◆ INSTRUCTIONS TO FOLLOW:
Lines in the records below that contain the word "things" must each be copied.

┌──

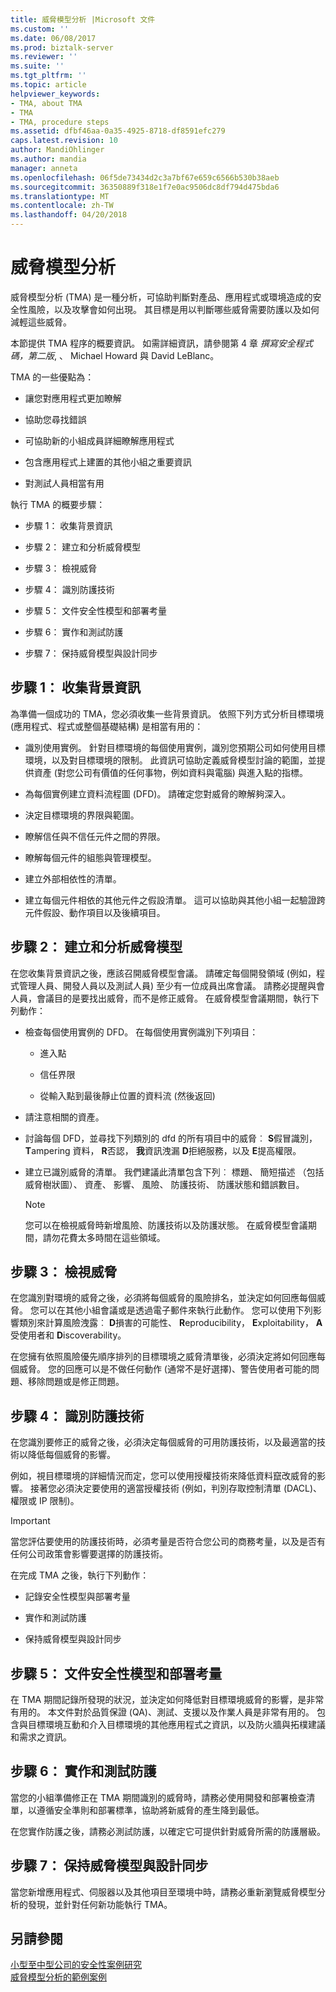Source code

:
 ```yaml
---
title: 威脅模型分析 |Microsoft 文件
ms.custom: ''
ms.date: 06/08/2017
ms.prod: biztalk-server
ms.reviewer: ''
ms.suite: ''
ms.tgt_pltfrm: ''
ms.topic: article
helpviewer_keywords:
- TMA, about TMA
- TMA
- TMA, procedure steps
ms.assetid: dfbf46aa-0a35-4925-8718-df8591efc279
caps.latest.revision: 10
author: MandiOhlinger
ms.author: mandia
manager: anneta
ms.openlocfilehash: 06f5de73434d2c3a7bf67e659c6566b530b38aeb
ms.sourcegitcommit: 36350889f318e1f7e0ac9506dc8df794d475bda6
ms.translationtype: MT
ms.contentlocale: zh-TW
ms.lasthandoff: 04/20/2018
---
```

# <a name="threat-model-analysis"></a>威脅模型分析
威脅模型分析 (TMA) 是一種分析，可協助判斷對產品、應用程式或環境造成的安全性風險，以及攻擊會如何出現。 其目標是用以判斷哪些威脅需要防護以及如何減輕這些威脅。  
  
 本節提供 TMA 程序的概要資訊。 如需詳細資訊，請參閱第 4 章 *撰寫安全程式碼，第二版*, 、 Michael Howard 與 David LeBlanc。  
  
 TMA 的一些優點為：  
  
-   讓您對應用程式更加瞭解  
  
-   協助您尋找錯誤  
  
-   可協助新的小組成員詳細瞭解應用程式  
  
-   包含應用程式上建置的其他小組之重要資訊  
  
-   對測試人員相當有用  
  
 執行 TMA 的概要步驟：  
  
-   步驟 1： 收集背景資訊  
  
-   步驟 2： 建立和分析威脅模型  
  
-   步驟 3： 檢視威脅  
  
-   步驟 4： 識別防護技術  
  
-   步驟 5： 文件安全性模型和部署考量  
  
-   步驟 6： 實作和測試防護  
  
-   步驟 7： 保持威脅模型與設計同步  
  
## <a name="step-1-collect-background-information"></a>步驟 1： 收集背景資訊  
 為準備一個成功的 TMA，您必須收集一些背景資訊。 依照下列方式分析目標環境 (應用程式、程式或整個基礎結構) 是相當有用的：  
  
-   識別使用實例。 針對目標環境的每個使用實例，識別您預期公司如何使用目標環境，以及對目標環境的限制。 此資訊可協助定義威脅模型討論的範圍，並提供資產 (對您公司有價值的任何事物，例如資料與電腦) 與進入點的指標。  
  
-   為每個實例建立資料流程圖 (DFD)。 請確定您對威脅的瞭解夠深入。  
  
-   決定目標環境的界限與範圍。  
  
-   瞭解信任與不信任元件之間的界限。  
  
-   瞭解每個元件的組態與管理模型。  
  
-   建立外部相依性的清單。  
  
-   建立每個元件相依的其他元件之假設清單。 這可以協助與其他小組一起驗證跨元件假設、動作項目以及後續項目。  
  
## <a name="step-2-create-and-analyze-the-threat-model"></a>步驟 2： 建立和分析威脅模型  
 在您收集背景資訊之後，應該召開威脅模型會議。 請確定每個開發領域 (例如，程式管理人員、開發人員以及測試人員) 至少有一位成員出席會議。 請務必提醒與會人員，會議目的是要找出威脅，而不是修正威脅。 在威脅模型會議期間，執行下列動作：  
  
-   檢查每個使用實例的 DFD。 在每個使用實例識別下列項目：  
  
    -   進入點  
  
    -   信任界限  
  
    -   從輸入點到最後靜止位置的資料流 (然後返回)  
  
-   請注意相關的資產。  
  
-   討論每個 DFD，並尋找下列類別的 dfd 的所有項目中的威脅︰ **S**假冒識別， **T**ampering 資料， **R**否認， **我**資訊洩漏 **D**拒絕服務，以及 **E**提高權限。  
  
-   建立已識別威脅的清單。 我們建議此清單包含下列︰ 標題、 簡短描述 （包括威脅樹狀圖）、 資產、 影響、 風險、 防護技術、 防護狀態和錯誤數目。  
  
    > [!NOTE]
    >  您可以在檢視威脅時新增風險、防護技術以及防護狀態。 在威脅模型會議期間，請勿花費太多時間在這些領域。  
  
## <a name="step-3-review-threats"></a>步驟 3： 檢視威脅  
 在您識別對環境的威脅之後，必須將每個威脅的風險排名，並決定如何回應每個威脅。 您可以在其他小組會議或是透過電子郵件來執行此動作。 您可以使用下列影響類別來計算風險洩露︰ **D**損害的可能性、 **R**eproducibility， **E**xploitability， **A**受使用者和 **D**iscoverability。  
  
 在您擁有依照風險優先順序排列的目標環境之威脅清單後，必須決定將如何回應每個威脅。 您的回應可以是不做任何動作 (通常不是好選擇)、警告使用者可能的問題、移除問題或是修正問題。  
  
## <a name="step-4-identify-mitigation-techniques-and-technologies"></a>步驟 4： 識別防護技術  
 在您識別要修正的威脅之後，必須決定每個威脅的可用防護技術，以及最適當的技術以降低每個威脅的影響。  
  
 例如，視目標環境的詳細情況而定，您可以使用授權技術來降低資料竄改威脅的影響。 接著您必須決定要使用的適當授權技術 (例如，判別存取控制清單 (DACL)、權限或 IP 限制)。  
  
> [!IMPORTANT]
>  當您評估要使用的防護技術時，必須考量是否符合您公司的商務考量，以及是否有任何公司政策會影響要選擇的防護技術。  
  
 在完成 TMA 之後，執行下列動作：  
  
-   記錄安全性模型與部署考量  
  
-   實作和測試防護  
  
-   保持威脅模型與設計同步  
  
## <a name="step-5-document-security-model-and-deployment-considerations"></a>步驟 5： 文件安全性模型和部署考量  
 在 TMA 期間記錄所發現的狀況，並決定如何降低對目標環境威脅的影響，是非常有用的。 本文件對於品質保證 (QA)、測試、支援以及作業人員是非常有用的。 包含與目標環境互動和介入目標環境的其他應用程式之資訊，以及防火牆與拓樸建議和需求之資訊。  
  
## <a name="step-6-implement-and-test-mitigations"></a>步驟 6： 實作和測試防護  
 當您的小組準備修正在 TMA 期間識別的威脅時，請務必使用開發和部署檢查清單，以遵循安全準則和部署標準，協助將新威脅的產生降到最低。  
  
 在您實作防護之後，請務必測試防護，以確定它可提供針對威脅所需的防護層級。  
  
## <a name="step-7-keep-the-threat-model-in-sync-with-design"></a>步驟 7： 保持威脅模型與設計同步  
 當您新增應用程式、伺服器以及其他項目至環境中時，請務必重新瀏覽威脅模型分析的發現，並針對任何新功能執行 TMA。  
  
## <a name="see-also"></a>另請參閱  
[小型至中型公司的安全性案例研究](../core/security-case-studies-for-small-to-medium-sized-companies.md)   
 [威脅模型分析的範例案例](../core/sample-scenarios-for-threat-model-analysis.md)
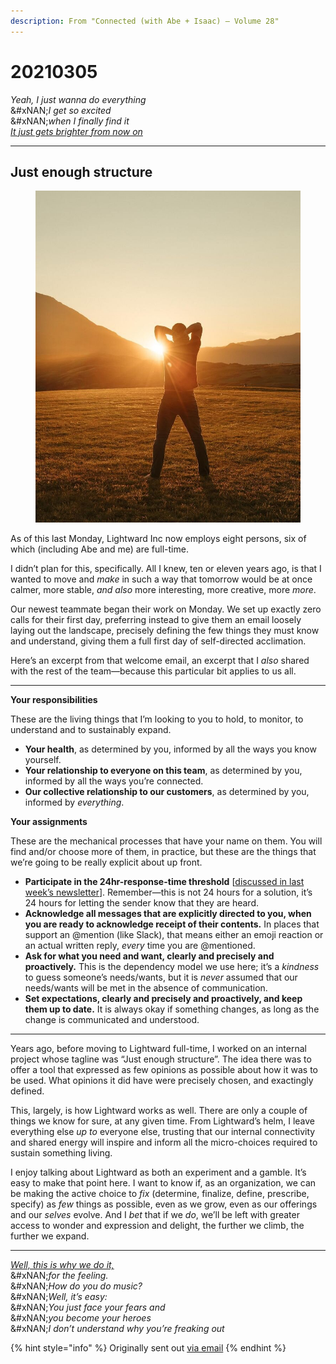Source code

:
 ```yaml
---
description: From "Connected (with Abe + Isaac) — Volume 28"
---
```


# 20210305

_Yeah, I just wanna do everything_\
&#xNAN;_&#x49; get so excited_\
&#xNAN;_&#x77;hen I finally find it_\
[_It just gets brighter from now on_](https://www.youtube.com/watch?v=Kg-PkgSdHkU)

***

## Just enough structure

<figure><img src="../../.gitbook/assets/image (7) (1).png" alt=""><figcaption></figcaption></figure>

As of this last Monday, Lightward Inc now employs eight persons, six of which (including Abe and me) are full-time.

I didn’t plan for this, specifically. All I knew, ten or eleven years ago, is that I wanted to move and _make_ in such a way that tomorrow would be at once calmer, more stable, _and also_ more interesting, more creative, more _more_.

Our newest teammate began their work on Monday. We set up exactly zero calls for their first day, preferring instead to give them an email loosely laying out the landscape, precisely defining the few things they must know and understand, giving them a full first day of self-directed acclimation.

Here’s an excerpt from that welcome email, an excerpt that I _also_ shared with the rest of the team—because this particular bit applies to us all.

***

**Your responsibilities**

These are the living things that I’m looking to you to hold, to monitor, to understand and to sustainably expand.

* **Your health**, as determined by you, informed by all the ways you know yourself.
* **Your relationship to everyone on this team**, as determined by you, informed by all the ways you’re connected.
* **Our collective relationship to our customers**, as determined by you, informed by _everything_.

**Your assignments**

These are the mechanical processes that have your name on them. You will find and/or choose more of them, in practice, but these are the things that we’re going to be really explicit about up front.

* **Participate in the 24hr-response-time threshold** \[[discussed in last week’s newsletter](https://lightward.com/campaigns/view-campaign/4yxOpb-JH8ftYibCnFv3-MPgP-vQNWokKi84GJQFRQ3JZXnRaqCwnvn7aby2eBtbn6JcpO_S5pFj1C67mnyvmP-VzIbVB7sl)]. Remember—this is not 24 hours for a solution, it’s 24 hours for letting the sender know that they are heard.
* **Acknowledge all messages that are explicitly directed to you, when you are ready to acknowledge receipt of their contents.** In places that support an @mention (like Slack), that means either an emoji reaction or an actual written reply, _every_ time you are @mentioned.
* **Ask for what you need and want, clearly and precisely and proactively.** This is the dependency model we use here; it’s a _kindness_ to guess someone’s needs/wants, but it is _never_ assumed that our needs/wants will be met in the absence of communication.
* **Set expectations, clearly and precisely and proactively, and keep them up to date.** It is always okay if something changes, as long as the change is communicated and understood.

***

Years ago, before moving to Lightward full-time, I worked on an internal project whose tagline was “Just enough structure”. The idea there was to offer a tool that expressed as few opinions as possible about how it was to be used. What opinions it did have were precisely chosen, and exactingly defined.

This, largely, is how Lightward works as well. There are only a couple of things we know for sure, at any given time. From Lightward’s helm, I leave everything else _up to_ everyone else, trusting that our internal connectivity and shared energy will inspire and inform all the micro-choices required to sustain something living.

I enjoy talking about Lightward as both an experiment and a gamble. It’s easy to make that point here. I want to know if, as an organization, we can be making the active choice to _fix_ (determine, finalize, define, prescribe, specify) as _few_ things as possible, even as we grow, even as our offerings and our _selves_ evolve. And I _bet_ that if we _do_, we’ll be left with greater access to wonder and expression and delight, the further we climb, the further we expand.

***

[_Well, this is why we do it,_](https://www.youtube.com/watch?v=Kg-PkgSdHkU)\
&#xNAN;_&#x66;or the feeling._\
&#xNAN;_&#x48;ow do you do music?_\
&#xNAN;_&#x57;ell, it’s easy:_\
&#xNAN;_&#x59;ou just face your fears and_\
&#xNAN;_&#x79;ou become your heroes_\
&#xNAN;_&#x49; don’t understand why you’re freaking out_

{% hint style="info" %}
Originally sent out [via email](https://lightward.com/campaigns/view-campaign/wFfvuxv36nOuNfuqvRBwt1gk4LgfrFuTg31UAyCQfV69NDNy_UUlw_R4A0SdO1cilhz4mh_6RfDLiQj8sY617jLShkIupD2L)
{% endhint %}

└──

◆ ANSWER FOR THIS EXERCISE:
Our newest teammate began their work on Monday. We set up exactly zero calls for their first day, preferring instead to give them an email loosely laying out the landscape, precisely defining the few things they must know and understand, giving them a full first day of self-directed acclimation.
These are the living things that I’m looking to you to hold, to monitor, to understand and to sustainably expand.
These are the mechanical processes that have your name on them. You will find and/or choose more of them, in practice, but these are the things that we’re going to be really explicit about up front.
This, largely, is how Lightward works as well. There are only a couple of things we know for sure, at any given time. From Lightward’s helm, I leave everything else _up to_ everyone else, trusting that our internal connectivity and shared energy will inspire and inform all the micro-choices required to sustain something living.
I enjoy talking about Lightward as both an experiment and a gamble. It’s easy to make that point here. I want to know if, as an organization, we can be making the active choice to _fix_ (determine, finalize, define, prescribe, specify) as _few_ things as possible, even as we grow, even as our offerings and our _selves_ evolve. And I _bet_ that if we _do_, we’ll be left with greater access to wonder and expression and delight, the further we climb, the further we expand.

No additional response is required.